Source data:
Start of Block
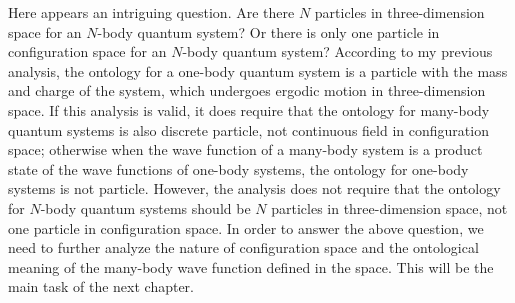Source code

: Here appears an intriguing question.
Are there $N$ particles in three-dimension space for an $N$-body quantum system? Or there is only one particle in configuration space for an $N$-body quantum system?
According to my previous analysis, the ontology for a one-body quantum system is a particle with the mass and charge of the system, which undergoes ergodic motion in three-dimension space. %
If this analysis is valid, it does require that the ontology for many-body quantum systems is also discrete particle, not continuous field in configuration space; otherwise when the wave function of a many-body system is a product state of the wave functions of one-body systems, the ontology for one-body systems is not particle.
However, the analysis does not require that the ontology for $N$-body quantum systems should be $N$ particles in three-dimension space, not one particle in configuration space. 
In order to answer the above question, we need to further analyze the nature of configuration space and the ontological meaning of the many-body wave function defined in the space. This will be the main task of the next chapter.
End of Block
Start of Block
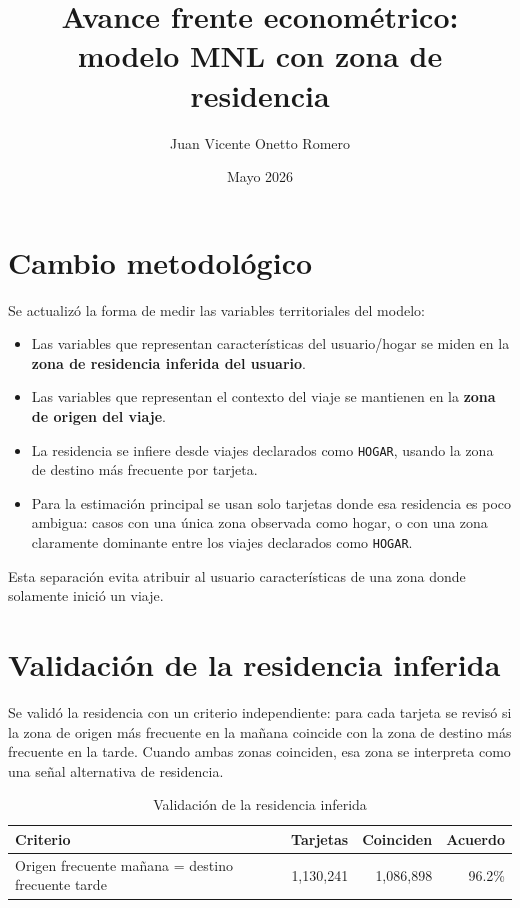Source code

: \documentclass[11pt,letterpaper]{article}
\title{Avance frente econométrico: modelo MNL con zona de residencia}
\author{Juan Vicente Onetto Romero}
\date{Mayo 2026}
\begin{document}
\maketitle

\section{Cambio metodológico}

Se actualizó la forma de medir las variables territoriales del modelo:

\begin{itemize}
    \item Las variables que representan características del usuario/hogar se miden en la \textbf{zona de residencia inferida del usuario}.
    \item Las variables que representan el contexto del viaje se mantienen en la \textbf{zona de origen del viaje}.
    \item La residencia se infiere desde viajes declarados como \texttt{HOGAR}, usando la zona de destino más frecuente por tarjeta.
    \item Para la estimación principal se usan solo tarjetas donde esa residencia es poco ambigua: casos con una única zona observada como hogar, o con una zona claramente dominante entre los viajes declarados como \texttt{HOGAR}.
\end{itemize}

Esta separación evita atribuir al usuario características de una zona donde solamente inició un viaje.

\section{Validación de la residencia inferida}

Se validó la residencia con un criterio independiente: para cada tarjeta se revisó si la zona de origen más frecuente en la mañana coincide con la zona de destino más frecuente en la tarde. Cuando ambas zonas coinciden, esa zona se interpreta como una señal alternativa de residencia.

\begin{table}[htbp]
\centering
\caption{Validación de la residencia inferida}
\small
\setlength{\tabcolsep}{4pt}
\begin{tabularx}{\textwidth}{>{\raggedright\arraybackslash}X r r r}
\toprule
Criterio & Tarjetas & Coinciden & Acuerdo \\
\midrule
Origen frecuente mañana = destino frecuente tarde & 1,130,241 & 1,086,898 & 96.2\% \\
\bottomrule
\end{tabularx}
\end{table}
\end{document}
End of Block
**ACTION ITEM**
Please write out, exactly as they appear above, only the lines in the stretch from the line with "que representan el" through the line with "frecuente por tarjeta.".

**RESPONSE AREA**
    \item Las variables que representan el contexto del viaje se mantienen en la \textbf{zona de origen del viaje}.
    \item La residencia se infiere desde viajes declarados como \texttt{HOGAR}, usando la zona de destino más frecuente por tarjeta.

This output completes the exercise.